26 Aralık 2015 Cumartesi

Saçlarıma düşen karlar..


Yakınlarımın, tanıdıklarımın, sevdiklerimin ve en başta oğlumun defalarca tekrarladıkları ve akıllarına her geldiğinde temcit pilavı gibi önüme sürdükleri bir istektir saçlarımı boyatmam..

Çok değişik çok farklı şekillerde sunarlar biraz ürkek ama inançlı insanların direnişleri şeklinde.. Hepsine olmasa da pek çoğuna aynı cevabı veririm.. “yok.. seviyorum ben aklarımı..” derim, ısrar kapısını kapatan bir ses tonu ile.!...


Çünki, ne zaman saçlarımı tarasam, tek tek taramam zülfümü (!) ama, yol yol ağaran saçlarımla konuşur dertleşirim.. Onlar hayatımın bilânçosudur çünki..

Bana geri gelen dertlerimdir.. paylaştığım paylaşamadığım acılarımdır.. boşa geçen veya şükrettiğim yıllarımdır..

Yani o aklar benim ömrümün manifestosudur.. nasıl boyatırım?

“Demek ki doğruymuş söylenen.. demek ki bir gecede ağaran saçlar varmış” diye, sol şakağımdaki ak tellere bakarak ağlayıp acımı onlarla paylaştığım sanki dün gibi.. sonra birden hızlanan ve ben kabullenip aslını inkâr etmedikçe çoğalan aklar!..
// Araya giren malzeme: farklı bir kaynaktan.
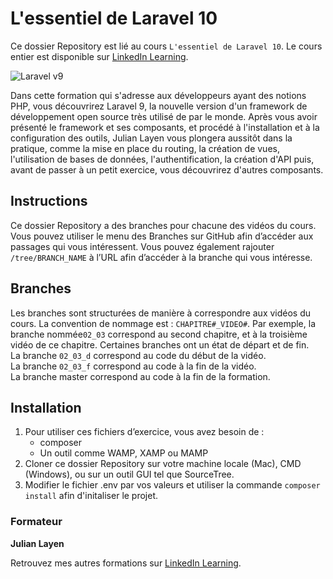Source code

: #  L'essentiel de Laravel 10

Ce dossier Repository est lié au cours `L'essentiel de Laravel 10`. Le cours entier est disponible sur [LinkedIn Learning][lil-course-url].

![Laravel v9][lil-thumbnail-url]

Dans cette formation qui s'adresse aux développeurs ayant des notions PHP, vous découvrirez Laravel 9, la nouvelle version d'un framework de développement open source très utilisé de par le monde. Après vous avoir présenté le framework et ses composants, et procédé à l'installation et à la configuration des outils, Julian Layen vous plongera aussitôt dans la pratique, comme la mise en place du routing, la création de vues, l'utilisation de bases de données, l'authentification, la création d'API puis, avant de passer à un petit exercice, vous découvrirez d'autres composants.

## Instructions

Ce dossier Repository a des branches pour chacune des vidéos du cours. Vous pouvez utiliser le menu des Branches sur GitHub afin d’accéder aux passages qui vous intéressent. Vous pouvez également rajouter `/tree/BRANCH_NAME` à l’URL afin d’accéder à la branche qui vous intéresse.

## Branches

Les branches sont structurées de manière à correspondre aux vidéos du cours. La convention de nommage est : `CHAPITRE#_VIDEO#`. Par exemple, la branche nommée`02_03` correspond au second chapitre, et à la troisième vidéo de ce chapitre. Certaines branches ont un état de départ et de fin.  
La branche `02_03_d` correspond au code du début de la vidéo.  
La branche `02_03_f` correspond au code à la fin de la vidéo.  
La branche master correspond au code à la fin de la formation.

## Installation

1. Pour utiliser ces fichiers d’exercice, vous avez besoin de :
   - composer
   - Un outil comme WAMP, XAMP ou MAMP
2. Cloner ce dossier Repository sur votre machine locale (Mac), CMD (Windows), ou sur un outil GUI tel que SourceTree.
3. Modifier le fichier .env par vos valeurs et utiliser la commande `composer install` afin d'initaliser le projet.

### Formateur

**Julian Layen**

Retrouvez mes autres formations sur [LinkedIn Learning][lil-URL-trainer].

[0]: # (Replace these placeholder URLs with actual course URLs)
[lil-course-url]: https://www.linkedin.com/learning/l-essentiel-de-laravel
[lil-thumbnail-url]: https://media.licdn.com/dms/image/D560DAQGp6ok_1YiU-g/learning-public-crop_675_1200/0/1706618916245?e=2147483647&v=beta&t=RfViJCPi4TgDjPYy2JQLVO5zujjltoo3HnaSSUpdfKA
[lil-URL-trainer]: https://www.linkedin.com/learning/instructors/julian-layen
Aslında bildiğim okuduğum çalıştığım bir şehre giderken, ama tıpkı bir meçhule gider gibi bindiğim bir kara trenden indiğimde de sağ şakağımda oluşan akları da, “demek siz de tren yolculuğunu seviyorsunuz… hoş geldiniz taçsız başıma” diye kabullendiğim aklar!.. o da sanki dün gibi..

Zaten artık geçmişin tamamı dün gibi !..

Sonunda, her görenin kabullenmekte zorluk çektiği aklarım için yapılan ısrarları, kibarca ve duygusal olarak şiir gibi(!) susturmayı denedim.


“Gelip yerleştiler
önceleri sessiz,
sonraları arsız arsız
gelin teli gibi aklar,
hiç gelin teli takmadığım başıma!”
  
dedim önce, … sonra .. neden? sorusuna belki cevap olur diye,
 
“Her birini,
kopan gönül tellerime taktım
besteler yaptım hasretine..” 
 
diye devam ettim..

Baktım ki, saçlardaki akları ömrün yılları olarak düşünenler fazla, o zaman hak verdim haksız zannettiklerime.
Ve,

“Ben kopartmadan taradıkça
kar gibi yağdılar başıma,
örttüler karanlık düşlü başımı,
varsın yüzüme vursunlar yaşımı!”
 
dedim dürüstçe ..




 



 

19 Aralık 2015 Cumartesi

Zamanla değişen ÖN yargılar!!..


Bazı kıstaslar vardır insan beyninde.. Eğer “O” varsa, o zaman “O”, düşündüğü gibidir.. :))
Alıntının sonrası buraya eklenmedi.